Space-based applications increasingly require more computational power to process large volumes of data and alleviate the downlink bottleneck. In addressing these demands, commercial-off-the-shelf (COTS) systems can serve a vital role in achieving performance requirements. However, these technologies are susceptible to radiation effects in the harsh environment of space. In order to effectively exploit high-performance COTS systems in future spacecraft, proper care must be taken with hardware and software architectures and algorithms that avoid or overcome the data errors that can lead to erroneous results. One of the more common kernels in space-based applications is the 2D fast Fourier transform (FFT).

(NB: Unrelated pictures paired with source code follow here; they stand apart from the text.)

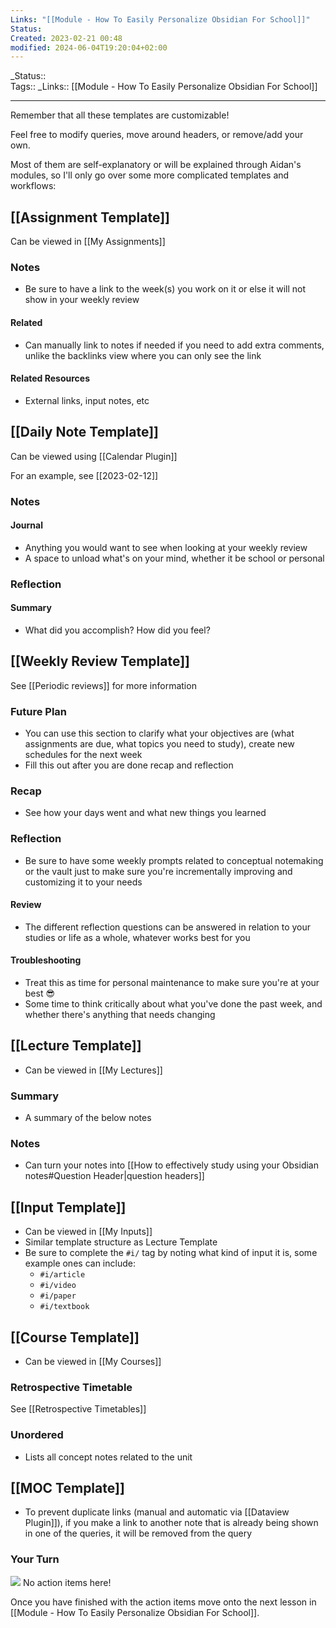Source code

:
 ```yaml
---
Links: "[[Module - How To Easily Personalize Obsidian For School]]"
Status: 
Created: 2023-02-21 00:48
modified: 2024-06-04T19:20:04+02:00
---
```

\_Status::  
Tags:: 
\_Links::  [[Module - How To Easily Personalize Obsidian For School]]
___

Remember that all these templates are customizable!

Feel free to modify queries, move around headers, or remove/add your own.

Most of them are self-explanatory or will be explained through Aidan's modules, so I'll only go over some more complicated templates and workflows:

## [[Assignment Template]]
Can be viewed in [[My Assignments]]
### Notes
- Be sure to have a link to the week(s) you work on it or else it will not show in your weekly review
#### Related
- Can manually link to notes if needed if you need to add extra comments, unlike the backlinks view where you can only see the link
#### Related Resources
- External links, input notes, etc
## [[Daily Note Template]]
Can be viewed using [[Calendar Plugin]]

For an example, see [[2023-02-12]]
### Notes
#### Journal
- Anything you would want to see when looking at your weekly review
- A space to unload what's on your mind, whether it be school or personal
### Reflection
#### Summary
- What did you accomplish? How did you feel?

## [[Weekly Review Template]]
See [[Periodic reviews]] for more information

### Future Plan
- You can use this section to clarify what your objectives are (what assignments are due, what topics you need to study), create new schedules for the next week
- Fill this out after you are done recap and reflection
### Recap
- See how your days went and what new things you learned
### Reflection
- Be sure to have some weekly prompts related to conceptual notemaking or the vault just to make sure you're incrementally improving and customizing it to your needs
#### Review
- The different reflection questions can be answered in relation to your studies or life as a whole, whatever works best for you
#### Troubleshooting
- Treat this as time for personal maintenance to make sure you're at your best 😎
- Some time to think critically about what you've done the past week, and whether there's anything that needs  changing
## [[Lecture Template]]
- Can be viewed in [[My Lectures]]
### Summary
- A summary of the below notes
### Notes
- Can turn your notes into [[How to effectively study using your Obsidian notes#Question Header|question headers]]
## [[Input Template]]
- Can be viewed in [[My Inputs]]
- Similar template structure as Lecture Template
- Be sure to complete the `#i/` tag by noting what kind of input it is, some example ones can include:
	- `#i/article`
	- `#i/video`
	- `#i/paper`
	- `#i/textbook`
## [[Course Template]]
- Can be viewed in [[My Courses]]
### Retrospective Timetable
See [[Retrospective Timetables]]
### Unordered
- Lists all concept notes related to the unit

## [[MOC Template]]
- To prevent duplicate links (manual and automatic via [[Dataview Plugin]]), if you make a link to another note that is already being shown in one of the queries, it will be removed from the query

### Your Turn
![](https://embed.filekitcdn.com/e/ipyk1kAZUAWQreQYS6UoFE/9sJ5rRzrt5h7ykMavk6Nub)
No action items here!

Once you have finished with the action items move onto the next lesson in [[Module - How To Easily Personalize Obsidian For School]].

Many papers have investigated fault-tolerant FFT, but no algorithm has been devised that would allow for error correction without re-computation from original data. In this paper, we present a new method of applying algorithm-based fault tolerance (ABFT) concepts to the 2D-FFT that will not only allow for error detection but also error correction within memory-constrained systems as well as ensure coherence of the data after the computation. To further improve reliability of this ABFT approach, we propose use of a checksum encoding scheme that addresses issues related to numerical precision and overflow. The performance of the fault-tolerant 2D-FFT will be presented and featured as part of a dependable range Doppler processor, which is a subcomponent of synthetic-aperture radar algorithms. This work is supported by the Dependable Multiprocessor project at Honeywell and the University of Florida, one of the experiments in the Space Technology 8 (ST-8) mission of NASA's New Millennium Program.